V123. I am going to name a number of organizations. For each one, could you tell me how much confidence you have in them: (Women¹s organizations)

V139. Please tell me for each of the following things how essential you think it is as a characteristic of democracy. (Women have the same rights as men.)

V168. Companies that employ young people perform better than those that employ people of different ages.

V182. To what degree are you worried about the following situations? (Not being able to give my children a good education)

V203A. Prostitution

V204. Abortion

V205. Divorce

V206. Sex before marriage

V207. Suicide

V208. For a man to beat his wife

V209. Parents beating children

V240. Sex of respondent

V241. Respondent's birth year.

V242. Age

V250. Do you live with your parents?

# What's the story that came out of it? 

NPR used the survey result to these questions to explore the lives of 15 year-old girls around the world.

http://www.npr.org/sections/goatsandsoda/2015/10/20/448407788/where-the-girls-are-and-aren-t-15girls


## Download the folder from NPR's repository
## Download and install everything as the README.md says. 
## After that, install three modules are not mentioned in the requirements file. 
    pip install dataset
    pip install psycopg2
    pip install csvkit
    
## Run ./process.sh

In [None]:
#!/bin/bash

echo "Import data"
./import.sh

echo "Summarize World Values"
./summarize_agreement.py
./summarize_questions.py > output/question_index.txt


## ./summarize_agreement.py

In [None]:
#!/usr/bin/env python
# -*- coding: utf-8 -*-

import dataset

from db import query, initialize_counts, get_country_list
from collections import OrderedDict


ANALYSIS_QUESTIONS = ['v52', 'v45', 'v51']
ANALYSIS_COUNTRIES = ['India', 'Pakistan', 'Nigeria', 'China', 'Brazil', 'United States']


def _get_counts(result, question_id):
    counts = OrderedDict()
    for row in result:
        if not row['country'] in counts.keys():
            counts[row['country']] = initialize_counts(question_id)
        counts[row["country"]][row["response"]] += 1
    return counts


def process_mentioned(question, result, countries):
    counts = _get_counts(result, question['question_id'])
    key = '{0} {1} (% mentioned)'.format(question['question_id'], question['label'])

    for country, data in countries.items():
        data[key] = None

    for country, results in counts.items():
        if country not in countries.keys():
            continue

        total = 0

        for count in results.values():
            total += count

        countries[country][key] = float(results['Mentioned']) / float(total)


def process_agree_3way(question, result, countries):
    counts = _get_counts(result, question['question_id'])
    key = '{0} {1} (% agree)'.format(question['question_id'], question['label'])

    for country, data in countries.items():
        data[key] = None

    for country, results in counts.items():
        if country not in countries.keys():
            continue

        total = 0

        for count in results.values():
            total += count

        countries[country][key] = float(results['Agree']) / float(total)

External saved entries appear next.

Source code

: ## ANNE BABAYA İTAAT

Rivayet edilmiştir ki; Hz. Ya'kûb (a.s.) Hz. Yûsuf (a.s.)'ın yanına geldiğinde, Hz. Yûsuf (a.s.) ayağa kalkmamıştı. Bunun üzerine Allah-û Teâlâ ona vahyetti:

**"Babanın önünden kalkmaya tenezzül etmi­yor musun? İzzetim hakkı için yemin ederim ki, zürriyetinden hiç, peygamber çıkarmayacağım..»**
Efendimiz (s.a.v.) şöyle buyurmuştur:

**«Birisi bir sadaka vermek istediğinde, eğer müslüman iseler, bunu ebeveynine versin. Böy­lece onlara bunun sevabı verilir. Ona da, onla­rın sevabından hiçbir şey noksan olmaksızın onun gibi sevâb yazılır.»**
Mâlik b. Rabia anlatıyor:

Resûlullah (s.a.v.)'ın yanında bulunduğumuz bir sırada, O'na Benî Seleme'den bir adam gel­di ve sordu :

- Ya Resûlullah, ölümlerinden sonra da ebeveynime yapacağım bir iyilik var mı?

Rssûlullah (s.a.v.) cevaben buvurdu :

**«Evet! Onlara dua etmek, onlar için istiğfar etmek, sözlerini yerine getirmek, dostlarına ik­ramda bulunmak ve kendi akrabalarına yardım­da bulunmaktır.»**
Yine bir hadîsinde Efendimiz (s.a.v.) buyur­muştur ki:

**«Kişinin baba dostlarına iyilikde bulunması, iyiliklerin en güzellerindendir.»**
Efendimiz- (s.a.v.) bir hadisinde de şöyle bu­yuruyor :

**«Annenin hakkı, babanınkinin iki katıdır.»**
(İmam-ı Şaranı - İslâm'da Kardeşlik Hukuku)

def process_agree_4way(question, result, countries):
    counts = _get_counts(result, question['question_id'])
    key = '{0} {1} (% agree strongly and agree)'.format(question['question_id'], question['label'])

    for country, data in countries.items():
        data[key] = None

    for country, results in counts.items():
        if country not in countries.keys():
            continue

        total = 0

        for count in results.values():
            total += count

        countries[country][key] = (float(results['Agree']) + float(results['Agree strongly'])) / float(total)


def process_likert(question, result, countries):
    counts = _get_counts(result, question['question_id'])
    key = '{0} {1} (% favorable [#5-#10])'.format(question['question_id'], question['label'])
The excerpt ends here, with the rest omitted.